§ **THE TASK**:
Starting at the first line of the entries below, please return exactly each line up to and including the one with "## 🔧 IN PROGRESS ITEMS"; pictures stay out.

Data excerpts
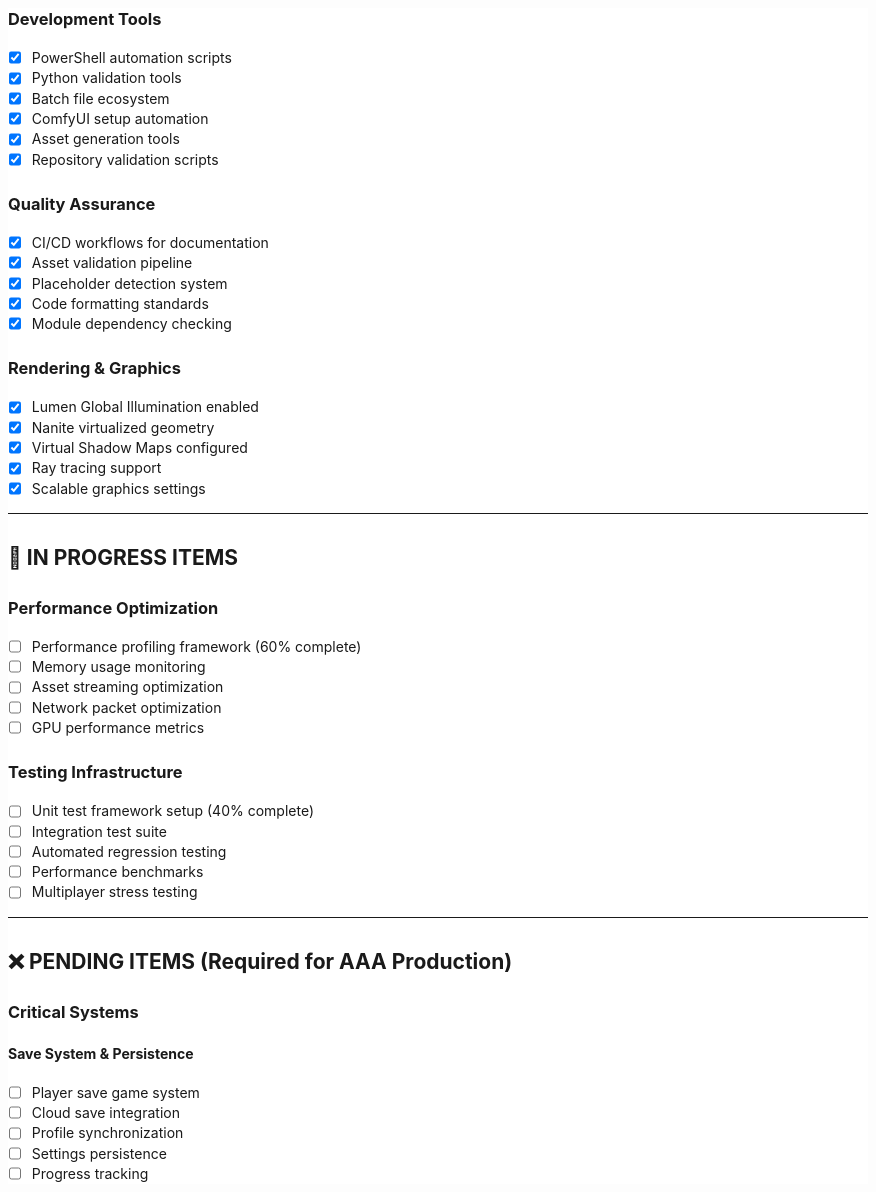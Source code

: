 ### Development Tools
- [x] PowerShell automation scripts
- [x] Python validation tools
- [x] Batch file ecosystem
- [x] ComfyUI setup automation
- [x] Asset generation tools
- [x] Repository validation scripts

### Quality Assurance
- [x] CI/CD workflows for documentation
- [x] Asset validation pipeline
- [x] Placeholder detection system
- [x] Code formatting standards
- [x] Module dependency checking

### Rendering & Graphics
- [x] Lumen Global Illumination enabled
- [x] Nanite virtualized geometry
- [x] Virtual Shadow Maps configured
- [x] Ray tracing support
- [x] Scalable graphics settings

---

## 🔧 IN PROGRESS ITEMS

### Performance Optimization
- [ ] Performance profiling framework (60% complete)
- [ ] Memory usage monitoring
- [ ] Asset streaming optimization
- [ ] Network packet optimization
- [ ] GPU performance metrics

### Testing Infrastructure
- [ ] Unit test framework setup (40% complete)
- [ ] Integration test suite
- [ ] Automated regression testing
- [ ] Performance benchmarks
- [ ] Multiplayer stress testing

---

## ❌ PENDING ITEMS (Required for AAA Production)

### Critical Systems

#### Save System & Persistence
- [ ] Player save game system
- [ ] Cloud save integration
- [ ] Profile synchronization
- [ ] Settings persistence
- [ ] Progress tracking
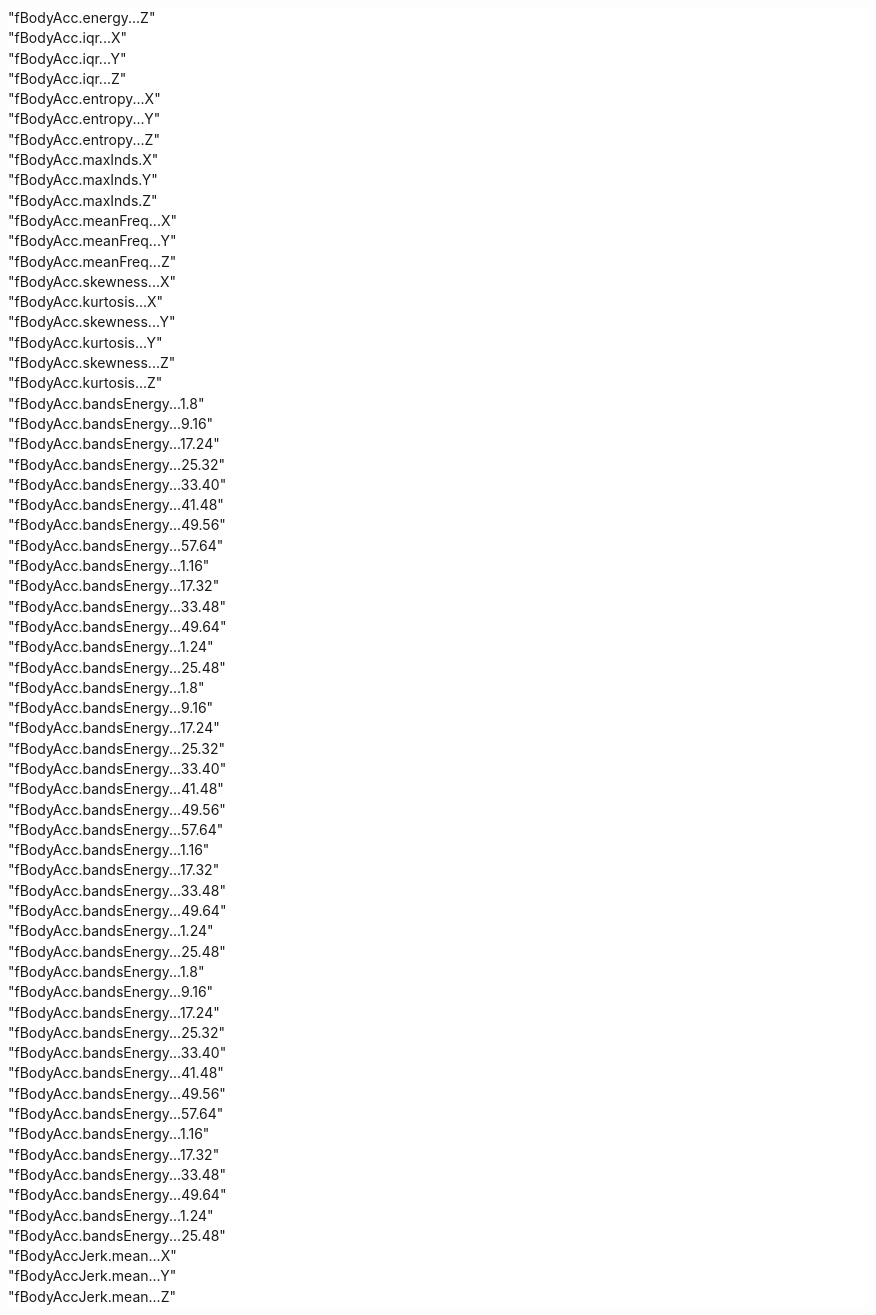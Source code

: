"fBodyAcc.energy...Z"  
"fBodyAcc.iqr...X"  
"fBodyAcc.iqr...Y"  
"fBodyAcc.iqr...Z"  
"fBodyAcc.entropy...X"  
"fBodyAcc.entropy...Y"  
"fBodyAcc.entropy...Z"  
"fBodyAcc.maxInds.X"  
"fBodyAcc.maxInds.Y"  
"fBodyAcc.maxInds.Z"  
"fBodyAcc.meanFreq...X"  
"fBodyAcc.meanFreq...Y"  
"fBodyAcc.meanFreq...Z"  
"fBodyAcc.skewness...X"  
"fBodyAcc.kurtosis...X"  
"fBodyAcc.skewness...Y"  
"fBodyAcc.kurtosis...Y"  
"fBodyAcc.skewness...Z"  
"fBodyAcc.kurtosis...Z"  
"fBodyAcc.bandsEnergy...1.8"  
"fBodyAcc.bandsEnergy...9.16"  
"fBodyAcc.bandsEnergy...17.24"  
"fBodyAcc.bandsEnergy...25.32"  
"fBodyAcc.bandsEnergy...33.40"  
"fBodyAcc.bandsEnergy...41.48"  
"fBodyAcc.bandsEnergy...49.56"  
"fBodyAcc.bandsEnergy...57.64"  
"fBodyAcc.bandsEnergy...1.16"  
"fBodyAcc.bandsEnergy...17.32"  
"fBodyAcc.bandsEnergy...33.48"  
"fBodyAcc.bandsEnergy...49.64"  
"fBodyAcc.bandsEnergy...1.24"  
"fBodyAcc.bandsEnergy...25.48"  
"fBodyAcc.bandsEnergy...1.8"  
"fBodyAcc.bandsEnergy...9.16"  
"fBodyAcc.bandsEnergy...17.24"  
"fBodyAcc.bandsEnergy...25.32"  
"fBodyAcc.bandsEnergy...33.40"  
"fBodyAcc.bandsEnergy...41.48"  
"fBodyAcc.bandsEnergy...49.56"  
"fBodyAcc.bandsEnergy...57.64"  
"fBodyAcc.bandsEnergy...1.16"  
"fBodyAcc.bandsEnergy...17.32"  
"fBodyAcc.bandsEnergy...33.48"  
"fBodyAcc.bandsEnergy...49.64"  
"fBodyAcc.bandsEnergy...1.24"  
"fBodyAcc.bandsEnergy...25.48"  
"fBodyAcc.bandsEnergy...1.8"  
"fBodyAcc.bandsEnergy...9.16"  
"fBodyAcc.bandsEnergy...17.24"  
"fBodyAcc.bandsEnergy...25.32"  
"fBodyAcc.bandsEnergy...33.40"  
"fBodyAcc.bandsEnergy...41.48"  
"fBodyAcc.bandsEnergy...49.56"  
"fBodyAcc.bandsEnergy...57.64"  
"fBodyAcc.bandsEnergy...1.16"  
"fBodyAcc.bandsEnergy...17.32"  
"fBodyAcc.bandsEnergy...33.48"  
"fBodyAcc.bandsEnergy...49.64"  
"fBodyAcc.bandsEnergy...1.24"  
"fBodyAcc.bandsEnergy...25.48"  
"fBodyAccJerk.mean...X"  
"fBodyAccJerk.mean...Y"  
"fBodyAccJerk.mean...Z"  
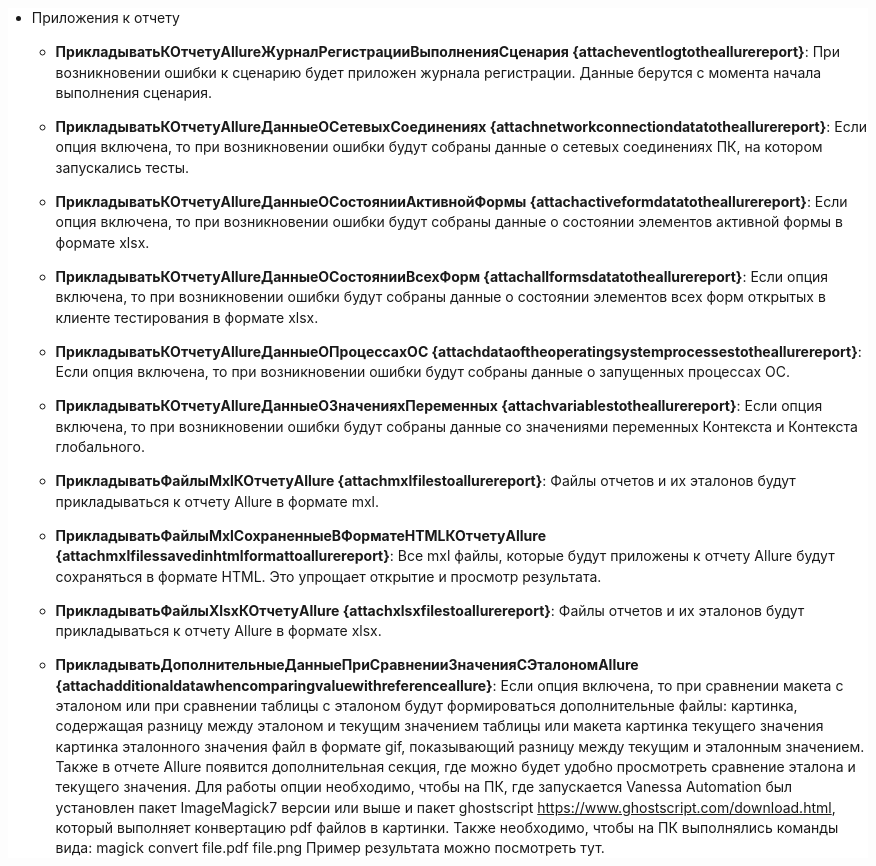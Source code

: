    *  Приложения к отчету

         * **ПрикладыватьКОтчетуAllureЖурналРегистрацииВыполненияСценария {attacheventlogtotheallurereport}**:
            При возникновении ошибки к сценарию будет приложен журнала регистрации. Данные берутся с момента начала выполнения сценария.

         * **ПрикладыватьКОтчетуAllureДанныеОСетевыхСоединениях {attachnetworkconnectiondatatotheallurereport}**:
            Если опция включена, то при возникновении ошибки будут собраны данные о сетевых соединениях ПК, на котором запускались тесты.

         * **ПрикладыватьКОтчетуAllureДанныеОСостоянииАктивнойФормы {attachactiveformdatatotheallurereport}**:
            Если опция включена, то при возникновении ошибки будут собраны данные о состоянии элементов активной формы в формате xlsx.

         * **ПрикладыватьКОтчетуAllureДанныеОСостоянииВсехФорм {attachallformsdatatotheallurereport}**:
            Если опция включена, то при возникновении ошибки будут собраны данные о состоянии элементов всех форм открытых в клиенте тестирования в формате xlsx.

         * **ПрикладыватьКОтчетуAllureДанныеОПроцессахОС {attachdataoftheoperatingsystemprocessestotheallurereport}**:
            Если опция включена, то при возникновении ошибки будут собраны данные о запущенных процессах ОС.

         * **ПрикладыватьКОтчетуAllureДанныеОЗначенияхПеременных {attachvariablestotheallurereport}**:
            Если опция включена, то при возникновении ошибки будут собраны данные со значениями переменных Контекста и Контекста глобального.

         * **ПрикладыватьФайлыMxlКОтчетуAllure {attachmxlfilestoallurereport}**:
            Файлы отчетов и их эталонов будут прикладываться к отчету Allure в формате mxl.

         * **ПрикладыватьФайлыMxlСохраненныеВФорматеHTMLКОтчетуAllure {attachmxlfilessavedinhtmlformattoallurereport}**:
            Все mxl файлы, которые будут приложены к отчету Allure будут сохраняться в формате HTML. Это упрощает открытие и просмотр результата.

         * **ПрикладыватьФайлыXlsxКОтчетуAllure {attachxlsxfilestoallurereport}**:
            Файлы отчетов и их эталонов будут прикладываться к отчету Allure в формате xlsx.

         * **ПрикладыватьДополнительныеДанныеПриСравненииЗначенияСЭталономAllure {attachadditionaldatawhencomparingvaluewithreferenceallure}**:
            Если опция включена, то при сравнении макета с эталоном или при сравнении таблицы с эталоном будут формироваться дополнительные файлы:
            картинка, содержащая разницу между эталоном и текущим значением таблицы или макета
            картинка текущего значения
            картинка эталонного значения
            файл в формате gif, показывающий разницу между текущим и эталонным значением.
            Также в отчете Allure появится дополнительная секция, где можно будет удобно просмотреть сравнение эталона и текущего значения.
            Для работы опции необходимо, чтобы на ПК, где запускается Vanessa Automation был установлен пакет ImageMagick7 версии или выше и пакет ghostscript https://www.ghostscript.com/download.html, который выполняет конвертацию pdf файлов в картинки.
            Также необходимо, чтобы на ПК выполнялись команды вида:
            magick convert file.pdf file.png
            Пример результата можно посмотреть тут.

§ **SOLUTION TO THIS EXERCISE**:
Source code

: ### Development Tools
- [x] PowerShell automation scripts
- [x] Python validation tools
- [x] Batch file ecosystem
- [x] ComfyUI setup automation
- [x] Asset generation tools
- [x] Repository validation scripts

### Quality Assurance
- [x] CI/CD workflows for documentation
- [x] Asset validation pipeline
- [x] Placeholder detection system
- [x] Code formatting standards
- [x] Module dependency checking

### Rendering & Graphics
- [x] Lumen Global Illumination enabled
- [x] Nanite virtualized geometry
- [x] Virtual Shadow Maps configured
- [x] Ray tracing support
- [x] Scalable graphics settings

---

## 🔧 IN PROGRESS ITEMS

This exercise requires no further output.